Whether and if - when we refer to the word “whether” we are referring to a condition where there are two or more alternatives and “if” expresses a condition where there are no options.

Since and because - refers to an action for example “Since I have stopped smoking I have started swimming because I feel much healthier.” 

Fewer and Less - few and fewer refer to things which you can quantify or count for example, “the school has fewer than five teachers” but the school is less successful than others in the area.” 

Affect and effect - is a difficult one for people to understand but “affect” is a verb for example “that wine has affected my stomach” in other words to have an influence on something, whereas “effect” is the thing produced by the affecting cause explaining the upshot or consequences, for example “that wine affected by stomach and subsequently effected my appetite.”

May and might - may refers to a possibility might implies far more uncertainty.

Nor - should really be used with the word neither, for example “Neither the jurors nor the judge could make a decision.”

Many people mix singulars and plurals, ensure that your nouns and verbs agree in number, if the subject is plural the verb should be plural.  Lack of subject verb agreement is a common mistake.

 Sometimes one of the subjects is singular and the other is plural, in this case the verb must agree with the subject nearer to it, for example: “Either you or I am responsible.”  “Neither your brothers nor you are strong enough to do this work.”  Mistakes are often made when words or phrases are added to qualify the subject, for example:

“The King, as well as his followers, were almost ready to leave the country and go abroad.”  This sentence is wrong as the subject is the King, and this requires a singular verb – such as: “The King, as well as his followers, was ready to leave the country and go abroad.”

 If you use pronouns make sure you understand them people so many times mix “I” and “me” for example “Let you and I go to Chester for the day” in this instance the verb “let” governs “I” which is the nominative case the objective is “me” and the correct sentence therefore is “Let you and me travel to Chester for the day.”

Each, every, either, neither and none – all followed by a verb in the singular number.   Thus neither means not either, none means not one, either means one of two.  Also bear in mind the phrase, each other is referred to when two things are implied but the phrase one another is used when more than two things are meant.

Another common mistake is when people use the word “were” instead of “was” for example, “there were none in the box” this is incorrect it should read “there was none in the box” because “was” should be used to agree with its subject “none” singular in number.

Who, Whom, Which, That and what – understand the difference, for example:

Who is this letter addressed to? – This is wrong, should be “to whom” is this letter addressed? Because whom is the objective case governed by the preposition “to” should be used here.

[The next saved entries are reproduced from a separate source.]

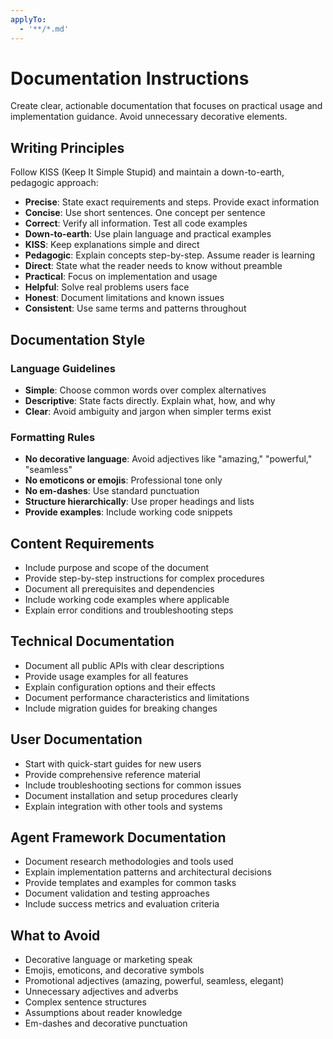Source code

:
 ```yaml
---
applyTo:
  - '**/*.md'
---
```


# Documentation Instructions

Create clear, actionable documentation that focuses on practical usage and implementation guidance. Avoid unnecessary
decorative elements.

## Writing Principles

Follow KISS (Keep It Simple Stupid) and maintain a down-to-earth, pedagogic approach:

- **Precise**: State exact requirements and steps. Provide exact information
- **Concise**: Use short sentences. One concept per sentence
- **Correct**: Verify all information. Test all code examples
- **Down-to-earth**: Use plain language and practical examples
- **KISS**: Keep explanations simple and direct
- **Pedagogic**: Explain concepts step-by-step. Assume reader is learning
- **Direct**: State what the reader needs to know without preamble
- **Practical**: Focus on implementation and usage
- **Helpful**: Solve real problems users face
- **Honest**: Document limitations and known issues
- **Consistent**: Use same terms and patterns throughout

## Documentation Style

### Language Guidelines

- **Simple**: Choose common words over complex alternatives
- **Descriptive**: State facts directly. Explain what, how, and why
- **Clear**: Avoid ambiguity and jargon when simpler terms exist

### Formatting Rules

- **No decorative language**: Avoid adjectives like "amazing," "powerful," "seamless"
- **No emoticons or emojis**: Professional tone only
- **No em-dashes**: Use standard punctuation
- **Structure hierarchically**: Use proper headings and lists
- **Provide examples**: Include working code snippets

## Content Requirements

- Include purpose and scope of the document
- Provide step-by-step instructions for complex procedures
- Document all prerequisites and dependencies
- Include working code examples where applicable
- Explain error conditions and troubleshooting steps

## Technical Documentation

- Document all public APIs with clear descriptions
- Provide usage examples for all features
- Explain configuration options and their effects
- Document performance characteristics and limitations
- Include migration guides for breaking changes

## User Documentation

- Start with quick-start guides for new users
- Provide comprehensive reference material
- Include troubleshooting sections for common issues
- Document installation and setup procedures clearly
- Explain integration with other tools and systems

## Agent Framework Documentation

- Document research methodologies and tools used
- Explain implementation patterns and architectural decisions
- Provide templates and examples for common tasks
- Document validation and testing approaches
- Include success metrics and evaluation criteria

## What to Avoid

- Decorative language or marketing speak
- Emojis, emoticons, and decorative symbols
- Promotional adjectives (amazing, powerful, seamless, elegant)
- Unnecessary adjectives and adverbs
- Complex sentence structures
- Assumptions about reader knowledge
- Em-dashes and decorative punctuation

Consider the following sentence: “there is the cat who drank the milk” again this is wrong and should read “this is the cat which drank the milk” because cat is not a personal antecedent, hence the word “which” should be used.

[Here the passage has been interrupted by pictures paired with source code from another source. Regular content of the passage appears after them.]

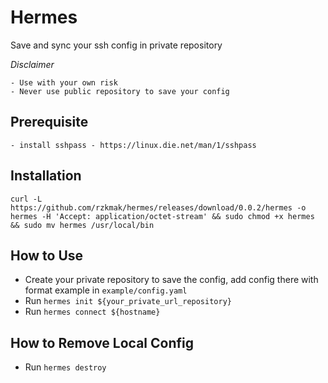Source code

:# Hermes

Save and sync your ssh config in private repository

*Disclaimer*
```
- Use with your own risk
- Never use public repository to save your config
```

## Prerequisite

```
- install sshpass - https://linux.die.net/man/1/sshpass
```

## Installation

```
curl -L https://github.com/rzkmak/hermes/releases/download/0.0.2/hermes -o hermes -H 'Accept: application/octet-stream' && sudo chmod +x hermes && sudo mv hermes /usr/local/bin
```

## How to Use

- Create your private repository to save the config, add config there with format example in `example/config.yaml`
- Run `hermes init ${your_private_url_repository}`
- Run `hermes connect ${hostname}`

## How to Remove Local Config

- Run `hermes destroy`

In, into, among, between – these can be used carelessly, “in” means within but “into” means in and to, for example, “Joanne was in the house when I arrived.”  “I walked into the house.”  Here “into” expresses movement from the outside to the inside of the house.

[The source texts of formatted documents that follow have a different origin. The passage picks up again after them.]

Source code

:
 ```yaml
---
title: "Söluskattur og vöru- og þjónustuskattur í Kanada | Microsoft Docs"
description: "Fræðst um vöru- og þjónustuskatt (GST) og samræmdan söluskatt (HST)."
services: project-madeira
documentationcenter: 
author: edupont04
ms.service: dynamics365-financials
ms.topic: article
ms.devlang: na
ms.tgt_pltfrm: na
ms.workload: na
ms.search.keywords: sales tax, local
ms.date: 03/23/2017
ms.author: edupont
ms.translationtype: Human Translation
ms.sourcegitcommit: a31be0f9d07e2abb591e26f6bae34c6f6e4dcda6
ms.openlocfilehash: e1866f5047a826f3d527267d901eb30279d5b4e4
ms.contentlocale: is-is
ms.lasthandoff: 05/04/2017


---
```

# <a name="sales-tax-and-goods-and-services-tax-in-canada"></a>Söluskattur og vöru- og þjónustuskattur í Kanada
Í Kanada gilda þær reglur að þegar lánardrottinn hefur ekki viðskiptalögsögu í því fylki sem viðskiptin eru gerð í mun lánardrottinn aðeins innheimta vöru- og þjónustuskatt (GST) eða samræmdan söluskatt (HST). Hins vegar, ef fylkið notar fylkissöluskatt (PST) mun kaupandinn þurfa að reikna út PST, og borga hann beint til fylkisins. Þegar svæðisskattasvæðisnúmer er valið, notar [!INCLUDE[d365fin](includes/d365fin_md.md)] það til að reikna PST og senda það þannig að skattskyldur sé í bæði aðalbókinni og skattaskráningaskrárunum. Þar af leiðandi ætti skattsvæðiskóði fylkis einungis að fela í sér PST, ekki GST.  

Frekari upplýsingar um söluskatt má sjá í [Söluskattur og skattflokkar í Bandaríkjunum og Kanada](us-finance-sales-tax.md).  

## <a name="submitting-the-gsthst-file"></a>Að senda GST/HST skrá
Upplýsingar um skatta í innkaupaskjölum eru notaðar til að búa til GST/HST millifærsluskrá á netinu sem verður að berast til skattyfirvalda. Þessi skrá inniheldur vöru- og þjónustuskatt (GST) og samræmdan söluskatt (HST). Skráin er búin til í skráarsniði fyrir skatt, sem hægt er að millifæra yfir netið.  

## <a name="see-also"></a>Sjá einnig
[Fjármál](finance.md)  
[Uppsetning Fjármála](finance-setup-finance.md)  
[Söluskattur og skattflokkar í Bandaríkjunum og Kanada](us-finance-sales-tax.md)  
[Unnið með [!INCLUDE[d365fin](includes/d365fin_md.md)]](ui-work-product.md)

“Among” means amidst or circulated, “between” really means two and usually refers to one or other of two for example:   The sweets were divided between James and John, but the toffee was divided among the four girls.  Bear in mind that between means: two and among: three or more.

The split infinitive, this is frequently misunderstood, thus it is wrong to separate an infinitive from its sign “TO” – for example, “I wish TO immediately help my poor sister” this is wrong and should read “I wish to help my poor sister immediately”.